▸ TASK DETAILS: You are asked to filter the data below and copy every line holding "original".

▸ EXERCISE DATA:
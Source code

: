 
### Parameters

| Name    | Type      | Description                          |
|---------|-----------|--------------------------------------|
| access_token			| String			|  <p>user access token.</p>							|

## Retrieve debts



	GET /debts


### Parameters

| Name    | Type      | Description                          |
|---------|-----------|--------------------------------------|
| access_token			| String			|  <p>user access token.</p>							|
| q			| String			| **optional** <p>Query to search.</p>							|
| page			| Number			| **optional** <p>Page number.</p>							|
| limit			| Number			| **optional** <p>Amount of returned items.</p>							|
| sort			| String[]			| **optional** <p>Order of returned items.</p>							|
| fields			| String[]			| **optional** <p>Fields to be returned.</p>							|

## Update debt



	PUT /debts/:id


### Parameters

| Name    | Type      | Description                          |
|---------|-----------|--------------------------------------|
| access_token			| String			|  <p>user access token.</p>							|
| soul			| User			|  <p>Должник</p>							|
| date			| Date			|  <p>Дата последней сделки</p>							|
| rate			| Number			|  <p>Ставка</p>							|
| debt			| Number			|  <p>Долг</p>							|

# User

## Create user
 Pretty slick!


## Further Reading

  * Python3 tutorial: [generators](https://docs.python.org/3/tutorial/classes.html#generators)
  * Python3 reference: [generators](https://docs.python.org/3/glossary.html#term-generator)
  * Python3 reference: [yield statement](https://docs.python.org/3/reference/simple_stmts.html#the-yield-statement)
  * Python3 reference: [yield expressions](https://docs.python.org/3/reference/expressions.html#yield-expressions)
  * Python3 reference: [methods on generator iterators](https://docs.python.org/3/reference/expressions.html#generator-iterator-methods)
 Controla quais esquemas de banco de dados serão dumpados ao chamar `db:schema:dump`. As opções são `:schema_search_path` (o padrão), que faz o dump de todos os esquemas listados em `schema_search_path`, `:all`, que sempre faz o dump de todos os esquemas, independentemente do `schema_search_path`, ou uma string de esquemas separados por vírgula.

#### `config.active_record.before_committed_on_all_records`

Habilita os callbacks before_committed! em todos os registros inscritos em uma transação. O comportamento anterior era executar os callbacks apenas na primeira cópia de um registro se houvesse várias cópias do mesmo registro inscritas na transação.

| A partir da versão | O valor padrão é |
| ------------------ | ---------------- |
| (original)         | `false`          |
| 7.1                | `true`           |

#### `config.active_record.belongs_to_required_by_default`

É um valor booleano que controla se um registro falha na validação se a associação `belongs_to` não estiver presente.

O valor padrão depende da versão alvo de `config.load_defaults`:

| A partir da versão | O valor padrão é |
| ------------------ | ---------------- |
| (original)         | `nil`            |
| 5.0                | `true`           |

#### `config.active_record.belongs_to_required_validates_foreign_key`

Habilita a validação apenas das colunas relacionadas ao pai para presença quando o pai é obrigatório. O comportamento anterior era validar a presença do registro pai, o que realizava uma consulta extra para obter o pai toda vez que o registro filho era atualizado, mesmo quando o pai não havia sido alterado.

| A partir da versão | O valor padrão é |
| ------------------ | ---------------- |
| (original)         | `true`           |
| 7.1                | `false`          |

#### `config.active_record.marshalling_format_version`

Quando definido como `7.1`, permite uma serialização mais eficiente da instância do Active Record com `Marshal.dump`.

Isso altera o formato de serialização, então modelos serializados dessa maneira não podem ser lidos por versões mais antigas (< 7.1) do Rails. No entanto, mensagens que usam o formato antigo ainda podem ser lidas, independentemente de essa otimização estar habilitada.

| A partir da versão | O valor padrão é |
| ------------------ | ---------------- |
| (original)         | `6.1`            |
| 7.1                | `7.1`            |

▸ ANSWER SECTION:
| (original)         | `false`          |
| (original)         | `nil`            |
| (original)         | `true`           |
| (original)         | `6.1`            |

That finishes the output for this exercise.